### What this task involves
With all images left out, restate the records below exactly as written.

#### Exercise materials

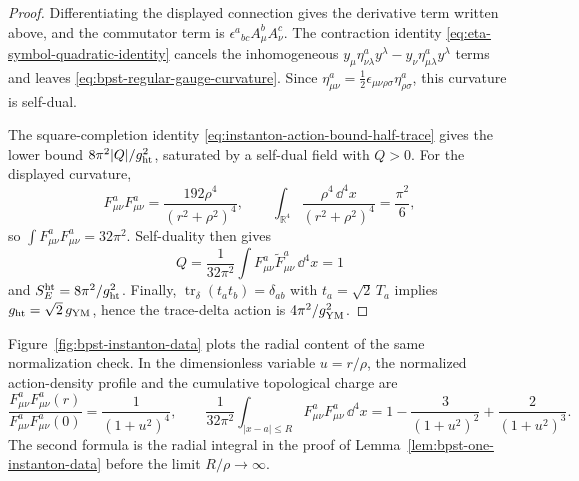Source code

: \begin{proof}
Differentiating the displayed connection gives the derivative term written
above, and the commutator term is
\(\epsilon^a{}_{bc}A_\mu^bA_\nu^c\).  The contraction identity
\eqref{eq:eta-symbol-quadratic-identity} cancels the inhomogeneous
\(y_\mu\eta_{\nu\lambda}^a y^\lambda
-y_\nu\eta_{\mu\lambda}^a y^\lambda\) terms and leaves
\eqref{eq:bpst-regular-gauge-curvature}.  Since
\(\eta^a_{\mu\nu}
=\frac12\epsilon_{\mu\nu\rho\sigma}\eta^a_{\rho\sigma}\), this curvature is
self-dual.

The square-completion identity
\eqref{eq:instanton-action-bound-half-trace} gives the lower bound
\(8\pi^2|Q|/g_{\rm ht}^2\), saturated by a self-dual field with \(Q>0\).
For the displayed curvature,
\[
  F^a_{\mu\nu}F^a_{\mu\nu}
  =
  \frac{192\rho^4}{(r^2+\rho^2)^4},
  \qquad
  \int_{\mathbb R^4}
  \frac{\rho^4\,\dd^4x}{(r^2+\rho^2)^4}
  =
  \frac{\pi^2}{6},
\]
so \(\int F^a_{\mu\nu}F^a_{\mu\nu}=32\pi^2\).  Self-duality then gives
\[
  Q=\frac1{32\pi^2}\int F^a_{\mu\nu}\widetilde F^a_{\mu\nu}\,\dd^4x=1
\]
and \(S_E^{\rm ht}=8\pi^2/g_{\rm ht}^2\).  Finally,
\(\operatorname{tr}_\delta(t_at_b)=\delta_{ab}\) with
\(t_a=\sqrt2\,T_a\) implies \(g_{\rm ht}=\sqrt2\,g_{\rm YM}\), hence the
trace-delta action is \(4\pi^2/g_{\rm YM}^2\).
\end{proof}

Figure~\ref{fig:bpst-instanton-data} plots the radial content of the same
normalization check.  In the dimensionless variable \(u=r/\rho\), the
normalized action-density profile and the cumulative topological charge are
\[
  \frac{F^a_{\mu\nu}F^a_{\mu\nu}(r)}
       {F^a_{\mu\nu}F^a_{\mu\nu}(0)}
  =
  \frac1{(1+u^2)^4},
  \qquad
  \frac1{32\pi^2}\int_{|x-a|\le R}
  F^a_{\mu\nu}F^a_{\mu\nu}\,\dd^4x
  =
  1-\frac3{(1+u^2)^2}+\frac2{(1+u^2)^3}.
\]
The second formula is the radial integral in the proof of
Lemma~\ref{lem:bpst-one-instanton-data} before the limit
\(R/\rho\to\infty\).

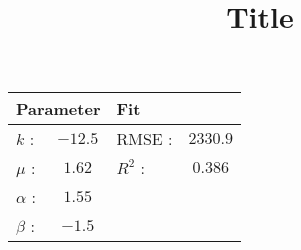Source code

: \documentclass[11pt]{article} %
\title{Title}
\begin{document}
\begin{center}
\begin{tabular}{lclc}
 \multicolumn{2}{l}{Parameter} 	& \multicolumn{2}{l}{Fit } \\ \hline	 
 $k$ : 		& $-12.5$ 	& RMSE :	&  $2330.9$	  	\\
 $\mu$ :	& $1.62$	& $R^2$ :	&  	$0.386$  	\\
 $\alpha$ :	& $1.55$	&  			&  	  			\\
 $\beta$ :	& $-1.5$	& 	 		&
\end{tabular}
\label{unconstrained}
\end{center} 



\begin{sidewaystable}
\tiny
{}
\end{sidewaystable}
\end{document}

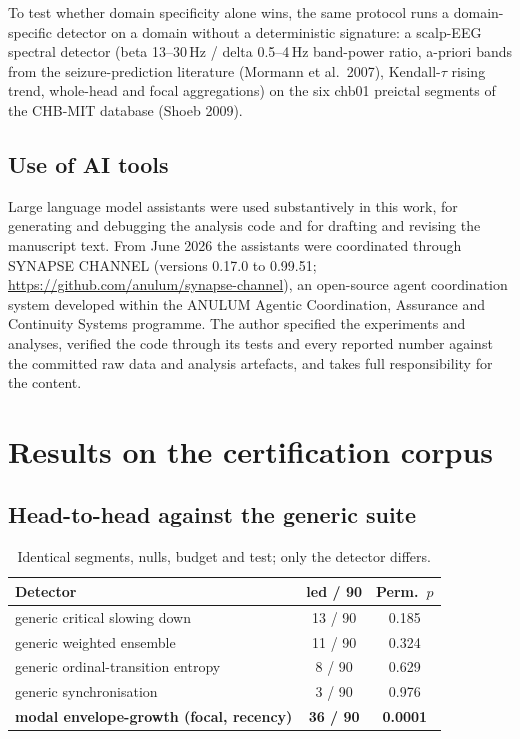 \documentclass[aip,cha,preprint,amsmath,amssymb]{revtex4-2}
\begin{document}
To test whether domain specificity alone wins, the same protocol runs a
domain-specific detector on a domain without a deterministic signature:
a scalp-EEG spectral detector (beta 13--30\,Hz / delta 0.5--4\,Hz
band-power ratio, a-priori bands from the seizure-prediction
literature (Mormann et al.\ 2007), Kendall-$\tau$ rising trend, whole-head and focal
aggregations) on the six chb01 preictal segments of the CHB-MIT
database (Shoeb 2009).

\subsection{Use of AI tools}\label{sec:aiuse}

Large language model assistants were used substantively in this work,
for generating and debugging the analysis code and for drafting and
revising the manuscript text. From June 2026 the assistants were
coordinated through SYNAPSE CHANNEL (versions 0.17.0 to 0.99.51;
\url{https://github.com/anulum/synapse-channel}), an open-source agent
coordination system developed within the ANULUM Agentic Coordination,
Assurance and Continuity Systems programme. The author specified the
experiments and analyses, verified the code through its tests and every
reported number against the committed raw data and analysis artefacts,
and takes full responsibility for the content.

\section{Results on the certification corpus}\label{sec:grid}

\subsection{Head-to-head against the generic suite}

\begin{table}[h!]
\centering
\small
\setlength{\tabcolsep}{3.5pt}
\begin{tabular}{lcc}
\toprule
Detector & led / 90 & Perm.\ $p$ \\
\midrule
generic critical slowing down & 13 / 90 & 0.185 \\
generic weighted ensemble & 11 / 90 & 0.324 \\
generic ordinal-transition entropy & 8 / 90 & 0.629 \\
generic synchronisation & 3 / 90 & 0.976 \\
\textbf{modal envelope-growth (focal, recency)} & \textbf{36 / 90} & \textbf{0.0001} \\
\bottomrule
\end{tabular}
\caption{Identical segments, nulls, budget and test; only the detector
differs.}
\label{tab:headtohead}
\end{table}
\end{document}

########

### Solved problem
Source code

: \begin{proof}
Differentiating the displayed connection gives the derivative term written
above, and the commutator term is
\(\epsilon^a{}_{bc}A_\mu^bA_\nu^c\).  The contraction identity
\eqref{eq:eta-symbol-quadratic-identity} cancels the inhomogeneous
\(y_\mu\eta_{\nu\lambda}^a y^\lambda
-y_\nu\eta_{\mu\lambda}^a y^\lambda\) terms and leaves
\eqref{eq:bpst-regular-gauge-curvature}.  Since
\(\eta^a_{\mu\nu}
=\frac12\epsilon_{\mu\nu\rho\sigma}\eta^a_{\rho\sigma}\), this curvature is
self-dual.

The square-completion identity
\eqref{eq:instanton-action-bound-half-trace} gives the lower bound
\(8\pi^2|Q|/g_{\rm ht}^2\), saturated by a self-dual field with \(Q>0\).
For the displayed curvature,
\[
  F^a_{\mu\nu}F^a_{\mu\nu}
  =
  \frac{192\rho^4}{(r^2+\rho^2)^4},
  \qquad
  \int_{\mathbb R^4}
  \frac{\rho^4\,\dd^4x}{(r^2+\rho^2)^4}
  =
  \frac{\pi^2}{6},
\]
so \(\int F^a_{\mu\nu}F^a_{\mu\nu}=32\pi^2\).  Self-duality then gives
\[
  Q=\frac1{32\pi^2}\int F^a_{\mu\nu}\widetilde F^a_{\mu\nu}\,\dd^4x=1
\]
and \(S_E^{\rm ht}=8\pi^2/g_{\rm ht}^2\).  Finally,
\(\operatorname{tr}_\delta(t_at_b)=\delta_{ab}\) with
\(t_a=\sqrt2\,T_a\) implies \(g_{\rm ht}=\sqrt2\,g_{\rm YM}\), hence the
trace-delta action is \(4\pi^2/g_{\rm YM}^2\).
\end{proof}

Figure~\ref{fig:bpst-instanton-data} plots the radial content of the same
normalization check.  In the dimensionless variable \(u=r/\rho\), the
normalized action-density profile and the cumulative topological charge are
\[
  \frac{F^a_{\mu\nu}F^a_{\mu\nu}(r)}
       {F^a_{\mu\nu}F^a_{\mu\nu}(0)}
  =
  \frac1{(1+u^2)^4},
  \qquad
  \frac1{32\pi^2}\int_{|x-a|\le R}
  F^a_{\mu\nu}F^a_{\mu\nu}\,\dd^4x
  =
  1-\frac3{(1+u^2)^2}+\frac2{(1+u^2)^3}.
\]
The second formula is the radial integral in the proof of
Lemma~\ref{lem:bpst-one-instanton-data} before the limit
\(R/\rho\to\infty\).

Source code

: \documentclass[11pt]{article} %
\title{Title}
\begin{document}
\begin{center}
\begin{tabular}{lclc}
 \multicolumn{2}{l}{Parameter} 	& \multicolumn{2}{l}{Fit } \\ \hline	 
 $k$ : 		& $-12.5$ 	& RMSE :	&  $2330.9$	  	\\
 $\mu$ :	& $1.62$	& $R^2$ :	&  	$0.386$  	\\
 $\alpha$ :	& $1.55$	&  			&  	  			\\
 $\beta$ :	& $-1.5$	& 	 		&
\end{tabular}
\label{unconstrained}
\end{center} 



\begin{sidewaystable}
\tiny
{}
\end{sidewaystable}
\end{document}

 \documentclass[aip,cha,preprint,amsmath,amssymb]{revtex4-2}
\begin{document}
To test whether domain specificity alone wins, the same protocol runs a
domain-specific detector on a domain without a deterministic signature:
a scalp-EEG spectral detector (beta 13--30\,Hz / delta 0.5--4\,Hz
band-power ratio, a-priori bands from the seizure-prediction
literature (Mormann et al.\ 2007), Kendall-$\tau$ rising trend, whole-head and focal
aggregations) on the six chb01 preictal segments of the CHB-MIT
database (Shoeb 2009).

\subsection{Use of AI tools}\label{sec:aiuse}

Large language model assistants were used substantively in this work,
for generating and debugging the analysis code and for drafting and
revising the manuscript text. From June 2026 the assistants were
coordinated through SYNAPSE CHANNEL (versions 0.17.0 to 0.99.51;
\url{https://github.com/anulum/synapse-channel}), an open-source agent
coordination system developed within the ANULUM Agentic Coordination,
Assurance and Continuity Systems programme. The author specified the
experiments and analyses, verified the code through its tests and every
reported number against the committed raw data and analysis artefacts,
and takes full responsibility for the content.

\section{Results on the certification corpus}\label{sec:grid}

\subsection{Head-to-head against the generic suite}

\begin{table}[h!]
\centering
\small
\setlength{\tabcolsep}{3.5pt}
\begin{tabular}{lcc}
\toprule
Detector & led / 90 & Perm.\ $p$ \\
\midrule
generic critical slowing down & 13 / 90 & 0.185 \\
generic weighted ensemble & 11 / 90 & 0.324 \\
generic ordinal-transition entropy & 8 / 90 & 0.629 \\
generic synchronisation & 3 / 90 & 0.976 \\
\textbf{modal envelope-growth (focal, recency)} & \textbf{36 / 90} & \textbf{0.0001} \\
\bottomrule
\end{tabular}
\caption{Identical segments, nulls, budget and test; only the detector
differs.}
\label{tab:headtohead}
\end{table}
\end{document}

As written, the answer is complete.